拾った小枝で作ったロボットが自力で歩く! けなげな姿に感動が止まらない…

  • author Andrew Liszewski- Gizmodo US
  • [原文]
  • R.Mitsubori
拾った小枝で作ったロボットが自力で歩く! けなげな姿に感動が止まらない…
GIF: Azumi Maekawa - YouTube

木の枝が起き上がって歩くなんて、ディズニー映画みたいだ。

先日、ボストンダイナミクスが開発した二足歩行ロボット「ATLAS」が話題になりましたね。障害物が置かれた試験コースでバク転動画が公開され、「すげーっ」と世界中で注目されました。ただ、一見難なく技をこなしているようでも、実は何千時間におよぶ開発やテストのたまものです。

同じように試行錯誤するロボットでも、こちらは一風変わった「枝ロボット」。その辺の木の枝を集めて作ったもので、床を這いつくばって前進する姿は見ていてなんとも不憫で胸を打ちます。でも、憐れむことなかれ。実は「ロボットが自分で動き方を学習する」というロボット工学の未来を体現する、すごいやつなんです。

このロボットは、ディープラーニングとAIを研究するPreferred Networksという企業と東京大学研究チームが合弁事業の一環として開発したもの。
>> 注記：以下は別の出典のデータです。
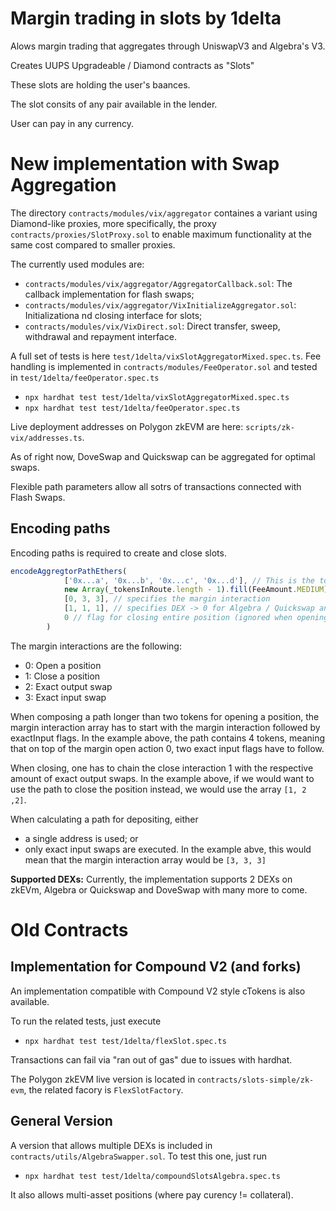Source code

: # Margin trading in slots by 1delta

Alows margin trading that aggregates through UniswapV3 and Algebra's V3.

Creates UUPS Upgradeable / Diamond contracts as "Slots"

These slots are holding the user's baances.

The slot consits of any pair available in the lender.

User can pay in any currency.


# New implementation with Swap Aggregation

The directory `contracts/modules/vix/aggregator` containes a variant using Diamond-like proxies, more specifically, 
the proxy `contracts/proxies/SlotProxy.sol` to enable maximum functionality at the same cost compared to smaller proxies.

The currently used modules are:

- `contracts/modules/vix/aggregator/AggregatorCallback.sol`: The callback implementation for flash swaps;
- `contracts/modules/vix/aggregator/VixInitializeAggregator.sol`: Initializationa nd closing interface for slots;
- `contracts/modules/vix/VixDirect.sol`: Direct transfer, sweep, withdrawal and repayment interface.

A full set of tests is here `test/1delta/vixSlotAggregatorMixed.spec.ts`. Fee handling is implemented in `contracts/modules/FeeOperator.sol` and tested in `test/1delta/feeOperator.spec.ts`

- `npx hardhat test test/1delta/vixSlotAggregatorMixed.spec.ts`
- `npx hardhat test test/1delta/feeOperator.spec.ts`

Live deployment addresses on Polygon zkEVM are here: `scripts/zk-vix/addresses.ts`.

As of right now, DoveSwap and Quickswap can be aggregated for optimal swaps.

Flexible path parameters allow all sotrs of transactions connected with Flash Swaps.

## Encoding paths

Encoding paths is required to create and close slots.

```ts
encodeAggregtorPathEthers(
            ['0x...a', '0x...b', '0x...c', '0x...d'], // This is the token path as address array 
            new Array(_tokensInRoute.length - 1).fill(FeeAmount.MEDIUM), // array of Uni V3 style pool Fees (if a Uniswap V3 fork like Dove is used)
            [0, 3, 3], // specifies the margin interaction
            [1, 1, 1], // specifies DEX -> 0 for Algebra / Quickswap and 1 for Doveswap
            0 // flag for closing entire position (ignored when opening a position)
        )
```

The margin interactions are the following:
- 0: Open a position
- 1: Close a position
- 2: Exact output swap
- 3: Exact input swap

When composing a path longer than two tokens for opening a position, the margin interaction array has to start with the margin interaction followed by exactInput flags. In the example above, the path contains 4 tokens, meaning that on top of the margin open action 0, two exact input flags have to follow.

When closing, one has to chain the close interaction 1 with the respective amount of exact output swaps. In the example above, if we would want to use the path to close the position instead, we would use the array `[1, 2 ,2]`.

When calculating a path for depositing, either
- a single address is used; or
- only exact input swaps are executed. In the example abve, this would mean that the margin interaction array would be `[3, 3, 3]`

**Supported DEXs:** Currently, the implementation supports 2 DEXs on zkEVm, Algebra or Quickswap and DoveSwap with many more to come.

# Old Contracts

## Implementation for Compound V2 (and forks)

An implementation compatible with Compound V2 style cTokens is also available.

To run the related tests, just execute

- `npx hardhat test test/1delta/flexSlot.spec.ts`

Transactions can fail via "ran out of gas" due to issues with hardhat.

The Polygon zkEVM live version is located in `contracts/slots-simple/zk-evm`, the related facory is `FlexSlotFactory`.

## General Version

A version that allows multiple DEXs is included in `contracts/utils/AlgebraSwapper.sol`. To test this one, just run

- `npx hardhat test test/1delta/compoundSlotsAlgebra.spec.ts`

It also allows multi-asset positions (where pay curency != collateral).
サイズや形状、枝の種別などにかかわらず、AIとディープラーニングを駆使して、自力で動く方法を探します。

まずは、ロボットのもとになる枝の重さを量り、3Dでスキャンしてディープラーニングネットワークに情報をアップロードします。形状とサイズ、そして枝同士を接続するサーボモーターの種類と可動域といった詳細情報を入れると、AIはプロトタイプの動き方をシミュレーションし、一番長く歩ける方法を探し出します。それをもとに何百万回も七転八倒を繰り返して、ついにA地点からB地点まで進めるようになったのです!

まあ、動きはやっぱりぎこちないんですけどね。

ATLASが華麗な技を覚えるのとは違い、この枝ロボットが歩けるようになるまでに、人間はほとんど手を貸しません。研究者チームは、枝が折れるような動きをしないよう注意する程度。なにせ、その辺の枝ですから、カーボンファイバーなどの新素材と違ってすぐポキッと折れちゃうんですよ。

ただ、このロボット、一体何の役に立つの?って疑問ですよね。車を作ったり、交通整理したり、倉庫で荷箱を積み上げたり…はしてくれないでしょうから。今のところ、悲哀を醸し出して人の同情を誘うくらいしかできなさそうに見えますが、実はすごいポテンシャルを秘めているんです。

将来、ATLASみたいなロボットが人間の代わりに紛争地などにいくことがあるかもなるかもしれません。その現場で、腕や脚といった部品が1つ無くなることもあるでしょう。そんな時、その辺で見つけた木の枝などを付け替えて、しかも自分で動かせるようになったら、人間が危険にさらされることなく修理完了できるわけです。

特殊な部品やパーツがすぐに用意できない場合でも、その辺にあるもので代用して目的を達成する、という柔軟性が最大の魅力なのです!

人間にはできないこと、人間では危険なことを任せられるのがロボットの強み。サーボモーターだけあれば、なんでもロボットにできちゃう、映画さながらの時代が案外すぐに来るかも!?